Possible @property compromise

Zach the Mystic reachBUTMINUSTHISzach at gOOGLYmail.com
Fri Feb 1 13:44:38 PST 2013


On Friday, 1 February 2013 at 19:59:12 UTC, Steven Schveighoffer 
wrote:
> On Fri, 01 Feb 2013 14:17:00 -0500, Zach the Mystic 
> <reachBUTMINUSTHISzach at googlymail.com> wrote:
>
>> On Friday, 1 February 2013 at 18:34:01 UTC, Steven 
>> Schveighoffer wrote:
>>> I think you are wrong in how you assume a struct works, but 
>>> not in your attempt to implement properties.  Struct is just 
>>> not a key to this formula.
>>
>> I disagree. It is absolutely the fundamental key to this 
>> formula.
>
> Well, we can disagree, but you still haven't explained why it's 
> fundamental.  Other languages have implemented properties just 
> fine without having to specify that they are structs or 
> aggregate types.  Until you come up with a compelling reason 
> for structs, I'll stand by my position.

Okay, fair.

>
>>> Note that many (including myself) consider the overloading of 
>>> static to be a *detriment*.
>>
>> I guess there's certainly a matter of taste involved here. Had 
>> you suggested another keyword, or what had your preferred 
>> suggested syntax looked like?
>
> @property.  It's already there, already used for properties.
>
> @property foo {
>
>    int get(); // or opGet
>    void set(int val); // or opSet
>
>    opBinary(...)  // etc.
> }

I'm totally sorry. I had meant that some time ago, static was not 
used so widely in D, and I'll concede it's a bit bulky, for what 
it does. I wondered what you wanted then that would look or feel 
better than having "static" plastered all over the place.

Having said that, I admit your syntax for @property is pretty 
good. I think it does the job. Now I have to demonstrate why 
structs would do the job better.

> There is NO difference between a static struct function and a 
> normal module-level function, EXCEPT in the namespace.  How 
> could it get the pointer to its enclosing struct?  It can't.  
> Because a struct TYPE doesn't HAVE an enclosing struct.  It 
> could have an enclosing struct TYPE, but that's it.  In order 
> to have an instance pointer, it needs to have an instance, and 
> you need to have a non-static struct function.
>
> Now, you are proposing that we have these special structs 
> (nested structs) must be labeled static, but are not actually 
> static (their methods require a context pointer), who can never 
> have any fields, and whose methods accept a this pointer is not 
> the pointer to the struct instance, but the instance of the 
> containing type (be it class or struct) they reside in.  To say 
> this is "just another struct" is an extremely large stretch.
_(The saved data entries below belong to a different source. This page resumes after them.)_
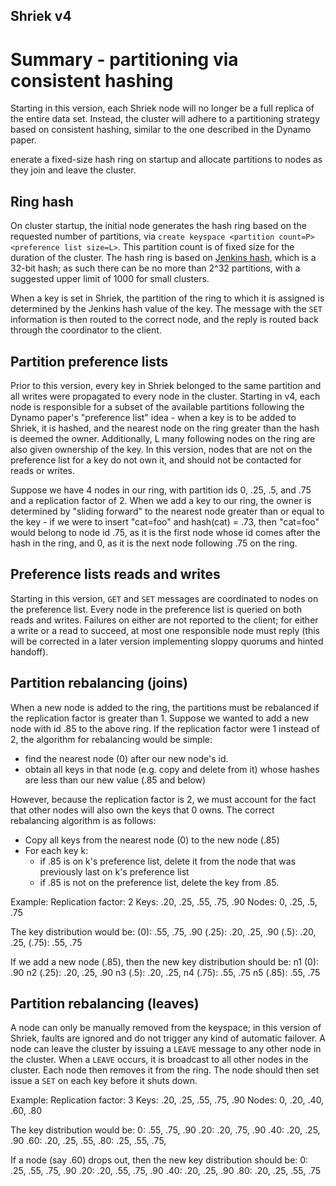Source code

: Shriek v4
---
# Summary - partitioning via consistent hashing
Starting in this version, each Shriek node will no longer be a full replica of the entire
data set. Instead, the cluster will adhere to a partitioning strategy based on consistent hashing,
similar to the one described in the Dynamo paper.

enerate a fixed-size hash ring on startup and allocate
partitions to nodes as they join and leave the cluster.

## Ring hash
On cluster startup, the initial node generates the hash ring based on the requested number
of partitions, via `create keyspace <partition count=P> <preference list size=L>`. This partition
count is of fixed size for the duration of the cluster. The hash ring is based on [Jenkins hash](https://en.wikipedia.org/wiki/Jenkins_hash_function),
which is a 32-bit hash; as such there can be no more than 2^32 partitions, with a suggested upper limit of 1000 for small clusters.

When a key is set in Shriek, the partition of the ring to which it is assigned is determined by the Jenkins
hash value of the key. The message with the `SET` information is then routed to the correct node, and the
reply is routed back through the coordinator to the client.

## Partition preference lists
Prior to this version, every key in Shriek belonged to the same partition and
all writes were propagated to every node in the cluster. Starting in v4, each node is responsible
for a subset of the available partitions following the Dynamo paper's "preference list" idea -
when a key is to be added to Shriek, it is hashed, and the nearest node on the ring greater than
the hash is deemed the owner. Additionally, L many following nodes on the ring are also given ownership
of the key. In this version, nodes that are not on the preference list for a key do not own it,
and should not be contacted for reads or writes.

Suppose we have 4 nodes in our ring, with partition ids 0,
.25, .5, and .75 and a replication factor of 2. When we add a key to our ring, the owner is determined
by "sliding forward" to the nearest node greater than or equal to the key -
if we were to insert "cat=foo" and hash(cat) = .73, then "cat=foo"
would belong to node id .75, as it is the first node whose id comes after the hash in the ring, and
0, as it is the next node following .75 on the ring.

## Preference lists reads and writes
Starting in this version, `GET` and `SET` messages are coordinated to nodes on the preference list.
Every node in the preference list is queried on both reads and writes. Failures on either are not
reported to the client; for either a write or a read to succeed, at most one responsible node must
reply (this will be corrected in a later version implementing sloppy quorums and hinted handoff).

## Partition rebalancing (joins)
When a new node is added to the ring, the partitions must be rebalanced if the replication
factor is greater than 1. Suppose we wanted to add a new node with id .85 to the above ring.
If the replication factor were 1 instead of 2, the algorithm for rebalancing would be simple:
- find the nearest node (0) after our new node's id.
- obtain all keys in that node (e.g. copy and delete from it) whose hashes
are less than our new value (.85 and below)

However, because the replication factor is 2, we must account for the fact that other nodes
will also own the keys that 0 owns. The correct rebalancing algorithm is as follows:
- Copy all keys from the nearest node (0) to the new node (.85)
- For each key k:
  - if .85 is on k's preference list, delete it from the node that was
  previously last on k's preference list
  - if .85 is not on the preference list, delete the key from .85.

Example:
Replication factor: 2
Keys: .20, .25, .55, .75, .90
Nodes: 0, .25, .5, .75

The key distribution would be:
(0): .55, .75, .90
(.25): .20, .25, .90
(.5): .20, .25,
(.75): .55, .75

If we add a new node (.85), then the new key distribution should be:
n1 (0): .90
n2 (.25): .20, .25, .90
n3 (.5): .20, .25,
n4 (.75): .55, .75
n5 (.85): .55, .75

## Partition rebalancing (leaves)
A node can only be manually removed from the keyspace; in this version of Shriek, faults
are ignored and do not trigger any kind of automatic failover. A node can leave the cluster by issuing
a `LEAVE` message to any other node in the cluster. When a `LEAVE` occurs, it is broadcast to all other
nodes in the cluster. Each node then removes it from the ring. The node should then set issue a `SET`
on each key before it shuts down.

Example:
Replication factor: 3
Keys: .20, .25, .55, .75, .90
Nodes: 0, .20, .40, .60, .80

The key distribution would be:
0: .55, .75, .90
.20: .20, .75, .90
.40: .20, .25, .90
.60: .20, .25, .55,
.80: .25, .55, .75,

If a node (say .60) drops out, then the new key distribution should be:
0: .25, .55, .75, .90
.20: .20, .55, .75, .90
.40: .20, .25, .90
.80: .20, .25, .55, .75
Okay, I can see the confusion... what need to become static are 
all *current* nested structs. These new special structs are not 
labelled static at all, precisely because of how important it is 
for them to define functions which hold pointers to instances of 
their parent type, no different at all from how it currently 
works with structs nested in functions. It's a code breakage I'm 
talking about here. And thank goodness it's one that's relatively 
easily handled. All normal structs will now define functions 
which accept a hidden pointer to their enclosing scope. There 
will be a small performance penalty, just like when a struct 
inside a function is not marked static, for programmers who fail 
to mark their nested structs static when possible. My other posts 
here and a comment by Era Scarecrow on the other thread are 
starting to address how this transition might be mitigated:

http://forum.dlang.org/thread/kdukid$stg$1@digitalmars.com?page=13

> I don't want to come across as mean or condescending, but what 
> you have described could never be considered a struct.  Period.
>  If you insist that struct is to be used, you will be bashing 
> your head against a brick wall forever here.  Drop the idea 
> that it must be a struct, and you may gain some traction.  I'm 
> not saying this because it's my opinion, I'm saying this to 
> prevent you from wasting any more time.
>
> I don't really want to waste any more of my time either, if 
> struct is what you insist on, then I will respectfully bow out 
> of the conversation.
>
> -Steve

Maybe we both need some time to think about what has already been 
said.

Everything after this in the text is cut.